(Collection entries)
──────────────────────────────

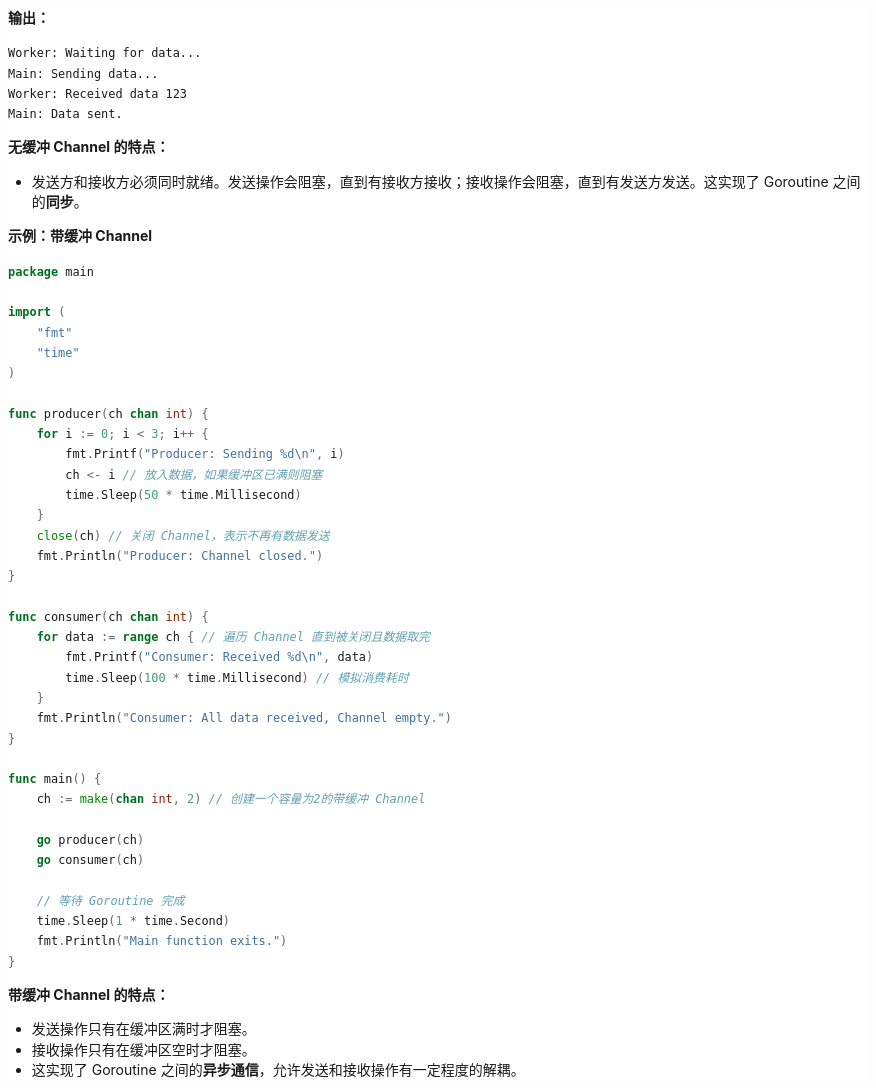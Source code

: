 **输出：**

```
Worker: Waiting for data...
Main: Sending data...
Worker: Received data 123
Main: Data sent.
```

**无缓冲 Channel 的特点：**
*   发送方和接收方必须同时就绪。发送操作会阻塞，直到有接收方接收；接收操作会阻塞，直到有发送方发送。这实现了 Goroutine 之间的**同步**。

**示例：带缓冲 Channel**

```go
package main

import (
	"fmt"
	"time"
)

func producer(ch chan int) {
	for i := 0; i < 3; i++ {
		fmt.Printf("Producer: Sending %d\n", i)
		ch <- i // 放入数据，如果缓冲区已满则阻塞
		time.Sleep(50 * time.Millisecond)
	}
	close(ch) // 关闭 Channel，表示不再有数据发送
	fmt.Println("Producer: Channel closed.")
}

func consumer(ch chan int) {
	for data := range ch { // 遍历 Channel 直到被关闭且数据取完
		fmt.Printf("Consumer: Received %d\n", data)
		time.Sleep(100 * time.Millisecond) // 模拟消费耗时
	}
	fmt.Println("Consumer: All data received, Channel empty.")
}

func main() {
	ch := make(chan int, 2) // 创建一个容量为2的带缓冲 Channel

	go producer(ch)
	go consumer(ch)

	// 等待 Goroutine 完成
	time.Sleep(1 * time.Second)
	fmt.Println("Main function exits.")
}
```

**带缓冲 Channel 的特点：**
*   发送操作只有在缓冲区满时才阻塞。
*   接收操作只有在缓冲区空时才阻塞。
*   这实现了 Goroutine 之间的**异步通信**，允许发送和接收操作有一定程度的解耦。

──────────────────────────────

All records must be output exactly as they are, except for the pictures, which are left out.

§ EXPECTED ANSWER:
Source code

: **输出：**

```
Worker: Waiting for data...
Main: Sending data...
Worker: Received data 123
Main: Data sent.
```

**无缓冲 Channel 的特点：**
*   发送方和接收方必须同时就绪。发送操作会阻塞，直到有接收方接收；接收操作会阻塞，直到有发送方发送。这实现了 Goroutine 之间的**同步**。

**示例：带缓冲 Channel**

```go
package main

import (
	"fmt"
	"time"
)

func producer(ch chan int) {
	for i := 0; i < 3; i++ {
		fmt.Printf("Producer: Sending %d\n", i)
		ch <- i // 放入数据，如果缓冲区已满则阻塞
		time.Sleep(50 * time.Millisecond)
	}
	close(ch) // 关闭 Channel，表示不再有数据发送
	fmt.Println("Producer: Channel closed.")
}

func consumer(ch chan int) {
	for data := range ch { // 遍历 Channel 直到被关闭且数据取完
		fmt.Printf("Consumer: Received %d\n", data)
		time.Sleep(100 * time.Millisecond) // 模拟消费耗时
	}
	fmt.Println("Consumer: All data received, Channel empty.")
}

func main() {
	ch := make(chan int, 2) // 创建一个容量为2的带缓冲 Channel

	go producer(ch)
	go consumer(ch)

	// 等待 Goroutine 完成
	time.Sleep(1 * time.Second)
	fmt.Println("Main function exits.")
}
```

**带缓冲 Channel 的特点：**
*   发送操作只有在缓冲区满时才阻塞。
*   接收操作只有在缓冲区空时才阻塞。
*   这实现了 Goroutine 之间的**异步通信**，允许发送和接收操作有一定程度的解耦。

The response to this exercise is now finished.